Il primo cittadino lo ha detto ricordando “il lavoro compiuto in questi anni, dal precedente cda e dall’amministratore Luigi Lovaglio, anche grazie all’azione del Governo Meloni”, che “ha contribuito a restituire solidità e prospettiva a Mps dopo una lunga stagione difficile”. “Radicamento territoriale, tutela del lavoro e identità della banca – conclude – devono restare punti fermi. Il Monte dei Paschi è parte della storia e del futuro di Siena: il Comune continuerà a seguire ogni sviluppo con senso istituzionale, rispetto dei ruoli, ma anche con assoluta fermezza”.

“Nel rispetto della piena autonomia degli istituti bancari coinvolti, esprimo preoccupazione ed auspico che ogni operazione considerata strategica continui a svolgersi nel pieno rispetto dell’integrità e del radicamento territoriale, della tutela dei dipendenti e della salvaguardia del marchio di Mps”, lo sottolinea la presidente della Provincia di Siena Agnese Carletti..

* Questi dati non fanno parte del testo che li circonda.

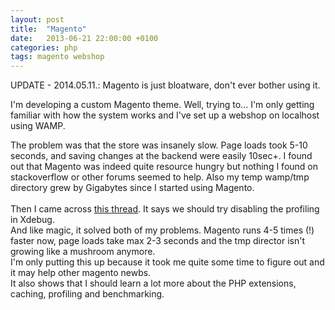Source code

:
 ```yaml
---
layout: post
title:  "Magento"
date:   2013-06-21 22:00:00 +0100
categories: php
tags: magento webshop
---
```


UPDATE - 2014.05.11.: Magento is just bloatware, don't ever bother using it.

I'm developing a custom Magento theme. Well, trying to... I'm only getting familiar with how the system works and I've set up a webshop on localhost using WAMP.

<!--more-->

The problem was that the store was insanely slow. Page loads took 5-10 seconds, and saving changes at the backend were easily 10sec+. I found out that Magento was indeed quite resource hungry but nothing I found on stackoverflow or other forums seemed to help. Also my temp wamp/tmp directory grew by Gigabytes since I started using Magento.<br>           
Then I came across [this thread][stackoverflow].
It says we should try disabling the profiling in Xdebug. <br>
And like magic, it solved both of my problems. Magento runs 4-5 times (!) faster now, page loads take max 2-3 seconds and the tmp director isn't growing like a mushroom anymore.<br>
I'm only putting this up because it took me quite some time to figure out and it may help other magento newbs. <br>
It also shows that I should learn a lot more about the PHP extensions, caching, profiling and benchmarking.

[stackoverflow]: http://stackoverflow.com/questions/16313326/wamp-tmp-folder-takes-some-gb-of-space-while-running-magento-in-localhost
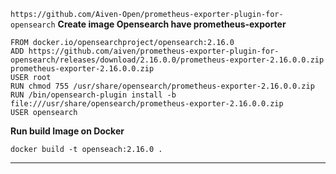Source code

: `https://github.com/Aiven-Open/prometheus-exporter-plugin-for-opensearch`
**Create image Opensearch have prometheus-exporter**
```
FROM docker.io/opensearchproject/opensearch:2.16.0
ADD https://github.com/aiven/prometheus-exporter-plugin-for-opensearch/releases/download/2.16.0.0/prometheus-exporter-2.16.0.0.zip prometheus-exporter-2.16.0.0.zip 
USER root
RUN chmod 755 /usr/share/opensearch/prometheus-exporter-2.16.0.0.zip
RUN /bin/opensearch-plugin install -b file:///usr/share/opensearch/prometheus-exporter-2.16.0.0.zip
USER opensearch
```
**Run build Image on Docker**
```
docker build -t openseach:2.16.0 .
```
--------------------------------------------
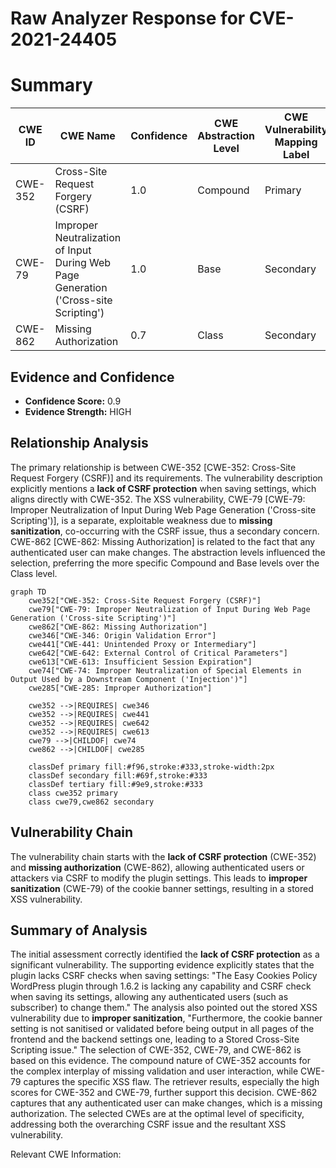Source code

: # Raw Analyzer Response for CVE-2021-24405

# Summary
| CWE ID | CWE Name | Confidence | CWE Abstraction Level | CWE Vulnerability Mapping Label | CWE-Vulnerability Mapping Notes |
|---|---|---|---|---|---|
| CWE-352 | Cross-Site Request Forgery (CSRF) | 1.0 | Compound | Primary | Allowed |
| CWE-79 | Improper Neutralization of Input During Web Page Generation ('Cross-site Scripting') | 1.0 | Base | Secondary | Allowed |
| CWE-862 | Missing Authorization | 0.7 | Class | Secondary | Allowed-with-Review |

## Evidence and Confidence

*   **Confidence Score:** 0.9
*   **Evidence Strength:** HIGH

## Relationship Analysis
The primary relationship is between CWE-352 [CWE-352: Cross-Site Request Forgery (CSRF)] and its requirements. The vulnerability description explicitly mentions a **lack of CSRF protection** when saving settings, which aligns directly with CWE-352. The XSS vulnerability, CWE-79 [CWE-79: Improper Neutralization of Input During Web Page Generation ('Cross-site Scripting')], is a separate, exploitable weakness due to **missing sanitization**, co-occurring with the CSRF issue, thus a secondary concern. CWE-862 [CWE-862: Missing Authorization] is related to the fact that any authenticated user can make changes. The abstraction levels influenced the selection, preferring the more specific Compound and Base levels over the Class level.

```mermaid
graph TD
    cwe352["CWE-352: Cross-Site Request Forgery (CSRF)"]
    cwe79["CWE-79: Improper Neutralization of Input During Web Page Generation ('Cross-site Scripting')"]
    cwe862["CWE-862: Missing Authorization"]
    cwe346["CWE-346: Origin Validation Error"]
    cwe441["CWE-441: Unintended Proxy or Intermediary"]
    cwe642["CWE-642: External Control of Critical Parameters"]
    cwe613["CWE-613: Insufficient Session Expiration"]
    cwe74["CWE-74: Improper Neutralization of Special Elements in Output Used by a Downstream Component ('Injection')"]
    cwe285["CWE-285: Improper Authorization"]

    cwe352 -->|REQUIRES| cwe346
    cwe352 -->|REQUIRES| cwe441
    cwe352 -->|REQUIRES| cwe642
    cwe352 -->|REQUIRES| cwe613
    cwe79 -->|CHILDOF| cwe74
    cwe862 -->|CHILDOF| cwe285

    classDef primary fill:#f96,stroke:#333,stroke-width:2px
    classDef secondary fill:#69f,stroke:#333
    classDef tertiary fill:#9e9,stroke:#333
    class cwe352 primary
    class cwe79,cwe862 secondary
```

## Vulnerability Chain
The vulnerability chain starts with the **lack of CSRF protection** (CWE-352) and **missing authorization** (CWE-862), allowing authenticated users or attackers via CSRF to modify the plugin settings. This leads to **improper sanitization** (CWE-79) of the cookie banner settings, resulting in a stored XSS vulnerability.

## Summary of Analysis
The initial assessment correctly identified the **lack of CSRF protection** as a significant vulnerability. The supporting evidence explicitly states that the plugin lacks CSRF checks when saving settings: "The Easy Cookies Policy WordPress plugin through 1.6.2 is lacking any capability and CSRF check when saving its settings, allowing any authenticated users (such as subscriber) to change them." The analysis also pointed out the stored XSS vulnerability due to **improper sanitization**, "Furthermore, the cookie banner setting is not sanitised or validated before being output in all pages of the frontend and the backend settings one, leading to a Stored Cross-Site Scripting issue." The selection of CWE-352, CWE-79, and CWE-862 is based on this evidence. The compound nature of CWE-352 accounts for the complex interplay of missing validation and user interaction, while CWE-79 captures the specific XSS flaw. The retriever results, especially the high scores for CWE-352 and CWE-79, further support this decision. CWE-862 captures that any authenticated user can make changes, which is a missing authorization. The selected CWEs are at the optimal level of specificity, addressing both the overarching CSRF issue and the resultant XSS vulnerability.

Relevant CWE Information:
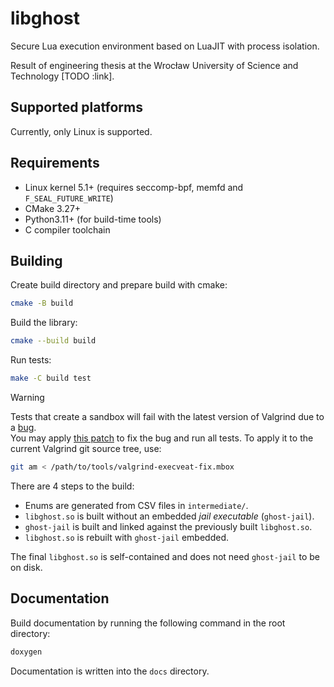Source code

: # libghost

Secure Lua execution environment based on LuaJIT with process isolation.

Result of engineering thesis at the Wrocław University of Science and Technology [TODO :link].

## Supported platforms

Currently, only Linux is supported.

## Requirements

* Linux kernel 5.1+ (requires seccomp-bpf, memfd and `F_SEAL_FUTURE_WRITE`)
* CMake 3.27+
* Python3.11+ (for build-time tools)
* C compiler toolchain

## Building

Create build directory and prepare build with cmake:

```sh
cmake -B build
```

Build the library:

```sh
cmake --build build
```

Run tests:

```sh
make -C build test
```

> [!WARNING]
> Tests that create a sandbox will fail with the latest version of Valgrind due to a [bug](https://bugs.kde.org/show_bug.cgi?id=496353).  
> You may apply [this patch](tools/valgrind-execveat-fix.mbox) to fix the bug and run all tests. To apply it to the current Valgrind git source tree, use:
>
> ```sh
> git am < /path/to/tools/valgrind-execveat-fix.mbox
> ```

There are 4 steps to the build:

* Enums are generated from CSV files in `intermediate/`.
* `libghost.so` is built without an embedded *jail executable* (`ghost-jail`).
* `ghost-jail` is built and linked against the previously built `libghost.so`.
* `libghost.so` is rebuilt with `ghost-jail` embedded.

The final `libghost.so` is self-contained and does not need `ghost-jail` to be on disk.

## Documentation

Build documentation by running the following command in the root directory:

```sh
doxygen
```

Documentation is written into the `docs` directory.
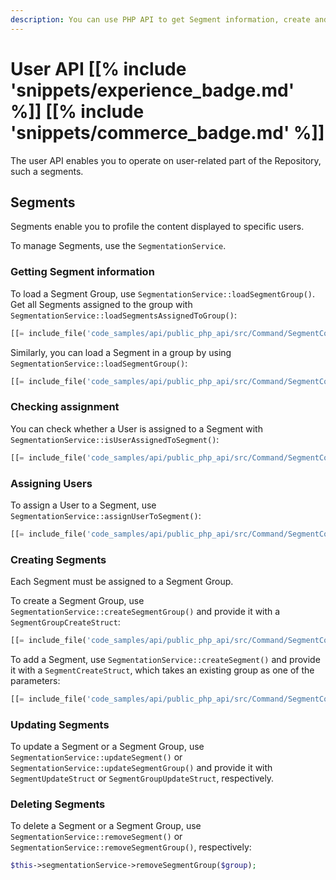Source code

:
 ```yaml
---
description: You can use PHP API to get Segment information, create and manage Segments, and assign users to them.
---
```


# User API [[% include 'snippets/experience_badge.md' %]] [[% include 'snippets/commerce_badge.md' %]]

The user API enables you to operate on user-related part of the Repository, such a segments.

## Segments

Segments enable you to profile the content displayed to specific users.

To manage Segments, use the `SegmentationService`.

### Getting Segment information

To load a Segment Group, use `SegmentationService::loadSegmentGroup()`.
Get all Segments assigned to the group with `SegmentationService::loadSegmentsAssignedToGroup()`:

``` php
[[= include_file('code_samples/api/public_php_api/src/Command/SegmentCommand.php', 53, 60) =]]
```

Similarly, you can load a Segment in a group by using `SegmentationService::loadSegmentGroup()`:

``` php
[[= include_file('code_samples/api/public_php_api/src/Command/SegmentCommand.php', 61, 62) =]]
```

### Checking assignment

You can check whether a User is assigned to a Segment with `SegmentationService::isUserAssignedToSegment()`:

``` php
[[= include_file('code_samples/api/public_php_api/src/Command/SegmentCommand.php', 65, 69) =]]
```

### Assigning Users

To assign a User to a Segment, use `SegmentationService::assignUserToSegment()`:

``` php
[[= include_file('code_samples/api/public_php_api/src/Command/SegmentCommand.php', 61, 64) =]]
```

### Creating Segments

Each Segment must be assigned to a Segment Group.

To create a Segment Group, use `SegmentationService::createSegmentGroup()`
and provide it with a `SegmentGroupCreateStruct`:

``` php
[[= include_file('code_samples/api/public_php_api/src/Command/SegmentCommand.php', 37, 44) =]]
```

To add a Segment, use `SegmentationService::createSegment()`
and provide it with a `SegmentCreateStruct`, which takes an existing group as one of the parameters:

``` php
[[= include_file('code_samples/api/public_php_api/src/Command/SegmentCommand.php', 45, 52) =]]
```

### Updating Segments

To update a Segment or a Segment Group, use `SegmentationService::updateSegment()`
or `SegmentationService::updateSegmentGroup()` and provide it with `SegmentUpdateStruct`
or `SegmentGroupUpdateStruct`, respectively.

### Deleting Segments

To delete a Segment or a Segment Group, use `SegmentationService::removeSegment()`
or `SegmentationService::removeSegmentGroup()`, respectively:

``` php
$this->segmentationService->removeSegmentGroup($group);
```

“I sacrifici fatti dai dipendenti negli anni del risanamento, iniziato nel 2022 con il governo Draghi, sono stati enormi e non possono essere vanificati oggi. Parliamo di lavoratrici e lavoratori che hanno sorretto l’istituto nei momenti più difficili della sua storia recente. Come ente territoriale di riferimento, nel ringraziare le lavoratrici e i lavoratori e confermando piena fiducia nel lavoro del management, monitoreremo con attenzione gli sviluppi futuri, perché la Banca possa continuare a mantenere qui il riferimento direzionale e quel valore sociale nel rapporto con le imprese locali, i risparmiatori e le famiglie, irrinunciabile dopo la conclusione del processo di ristrutturazione e risanamento. Si tratta dell’industria più grande della Toscana, e siamo pronti a rappresentare al Mef e agli enti regolatori il valore economico del territorio”.